Bahrain, Kuwait, Oman, Qatar, Saudi Arabia, and the United Arab Emirates were the first to recognize the National Coalition as the legitimate representative of the Syrian people followed by France, the UK, EU, and U.S. The following month, 100 countries followed suit in recognizing the National Coalition. Iran, China, and Russia were not included as they have backed President Assad.
The National Coalition is dedicated to upholding these principles:
- absolute indepdence for Syria
- preservation of the unity of the Syrian people
-overthrowing the Syrian regime, dismantling the security forces, and holding responsible parties accountable for crimes against the Syrian people
-uphold their commitment for a civil, democratic Syria
The National Coalition has the support of the rebel Supreme Military Council and the Free Syrian Army, but does not include the National Co-ordination Committee which represents the the oppositions groups who reject violence and want to negotiate with the Assad regime, something the National Coalition is vehemently opposed to. The Al-Nusra front, an Al Qaeda branch operating in Syria, is also not included in the National Coalition. The Al-Nusra front, the most aggressive and arguable the most successful rebel fighters in Syria, recently pledged allegiane to the leader of al-Qaeda, Ayman al-Zawahiri.
The National Coalition faced many problems and on March 24, 2013, Khalib (the president of the Coalition) resigned due to foreign powers placing too many condition on the aid to opposition and armed rebel groups.
The National Coalition has failed to assert overall control over Syria’s rebel groups including jihadist groups who have refused to recognize the coalition’s supremacy.
2. Syrian National Council (SNC)
The Syrian National council is a coalition of opposition groups formed in 2011. The SNC offered a credible alternative to the Syrian government and has served as a point of contact for the international community.
The president of the SNC, George Sabra, is a Christian and veteran dissident.
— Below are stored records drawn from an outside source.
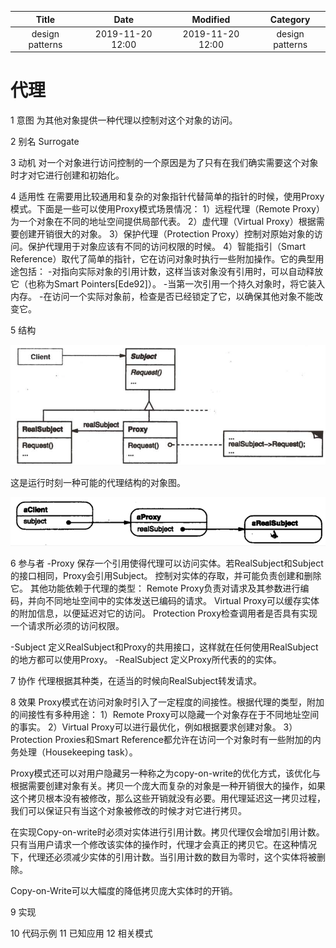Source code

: | Title                | Date             | Modified         | Category          |
|:--------------------:|:----------------:|:----------------:|:-----------------:|
| design patterns      | 2019-11-20 12:00 | 2019-11-20 12:00 | design patterns   |

# 代理


1 意图
为其他对象提供一种代理以控制对这个对象的访问。

2 别名
Surrogate

3 动机
对一个对象进行访问控制的一个原因是为了只有在我们确实需要这个对象时才对它进行创建和初始化。

4 适用性
在需要用比较通用和复杂的对象指针代替简单的指针的时候，使用Proxy模式。下面是一些可以使用Proxy模式场景情况：
1）远程代理（Remote Proxy）为一个对象在不同的地址空间提供局部代表。
2）虚代理（Virtual Proxy）根据需要创建开销很大的对象。
3）保护代理（Protection Proxy）控制对原始对象的访问。保护代理用于对象应该有不同的访问权限的时候。
4）智能指引（Smart Reference）取代了简单的指针，它在访问对象时执行一些附加操作。它的典型用途包括：
-对指向实际对象的引用计数，这样当该对象没有引用时，可以自动释放它（也称为Smart Pointers[Ede92]）。
-当第一次引用一个持久对象时，将它装入内存。
-在访问一个实际对象前，检查是否已经锁定了它，以确保其他对象不能改变它。

5 结构

![](./images/proxy.png)

这是运行时刻一种可能的代理结构的对象图。

![](./images/proxy-02.png)

6 参与者
-Proxy
保存一个引用使得代理可以访问实体。若RealSubject和Subject的接口相同，Proxy会引用Subject。
控制对实体的存取，并可能负责创建和删除它。
其他功能依赖于代理的类型：
Remote Proxy负责对请求及其参数进行编码，并向不同地址空间中的实体发送已编码的请求。
Virtual Proxy可以缓存实体的附加信息，以便延迟对它的访问。
Protection Proxy检查调用者是否具有实现一个请求所必须的访问权限。

-Subject
定义RealSubject和Proxy的共用接口，这样就在任何使用RealSubject的地方都可以使用Proxy。
-RealSubject
定义Proxy所代表的的实体。

7 协作
代理根据其种类，在适当的时候向RealSubject转发请求。

8 效果
Proxy模式在访问对象时引入了一定程度的间接性。根据代理的类型，附加的间接性有多种用途：
1）Remote Proxy可以隐藏一个对象存在于不同地址空间的事实。
2）Virtual Proxy可以进行最优化，例如根据要求创建对象。
3）Protection Proxies和Smart Reference都允许在访问一个对象时有一些附加的内务处理（Housekeeping task）。

Proxy模式还可以对用户隐藏另一种称之为copy-on-write的优化方式，该优化与根据需要创建对象有关。拷贝一个庞大而复杂的对象是一种开销很大的操作，如果这个拷贝根本没有被修改，那么这些开销就没有必要。用代理延迟这一拷贝过程，我们可以保证只有当这个对象被修改的时候才对它进行拷贝。

在实现Copy-on-write时必须对实体进行引用计数。拷贝代理仅会增加引用计数。只有当用户请求一个修改该实体的操作时，代理才会真正的拷贝它。在这种情况下，代理还必须减少实体的引用计数。当引用计数的数目为零时，这个实体将被删除。

Copy-on-Write可以大幅度的降低拷贝庞大实体时的开销。


9 实现

10 代码示例
11 已知应用
12 相关模式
The SNC is committed to these principles:
- working to overthrow the regime using all legal means
- affirming national unity among all component of Syrian society and rejecting all calls for ethnic strife
- remaining non-violent
- rejecting foreign military intervention
The SNC supports a democratic Syria, a “parliamentary republic with sovereignty of the people.” The SNC is dominated by Syria’s majority Sunni Muslim community.The SNC has had difficulty working with the Free Syrian Army, however, the two groups have agreed to co-ordinate their operations.
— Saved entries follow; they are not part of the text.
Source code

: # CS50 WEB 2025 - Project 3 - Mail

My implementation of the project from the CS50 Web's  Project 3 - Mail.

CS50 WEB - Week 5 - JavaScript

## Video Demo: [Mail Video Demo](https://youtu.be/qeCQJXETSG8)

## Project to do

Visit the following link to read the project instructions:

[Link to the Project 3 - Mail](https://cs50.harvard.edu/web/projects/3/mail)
3. National Co-ordination Committee (NCC)
Also formed in 2011, the NCC consists of 13 left-leaning political parties, Kurdish political parties, and independent political and youth activitists. The leader of the NCC is opposition figure Hussein Abdul Azim. the NCC, unlike the Syrian National Council, supports dialogue with the Assad regime only on the condition of the withdrawal of the military from the streets and the end of attacks on peaceful protestors. The NCC is also opposed to any foreign intervention and prefers sanctions to increase pressure on Assad.
4. Free Syrian Army (FSA)
The FSA, also formed in 2011, was founded by deserters of the Syrian army and led by Riyad al-Assad, a former air force colonel. The group said it will work hand in hand with the people to achieve freedom and topple the regime. The FSA claims to have up to 40,000 soldiers however some analysts believe the number is closer to 10,000. The army is made up of mostly Sunni Muslims however its leadership is mainly Alawite. Several Western powers have pledged to provide millions of dollars in non-lethal aid to the FSA, including communications and intelligence support.
The UN Human Rights Council announced that it had documented instances of gross human rights violations committed by members of various FSA groups including torture and arbitrary executions.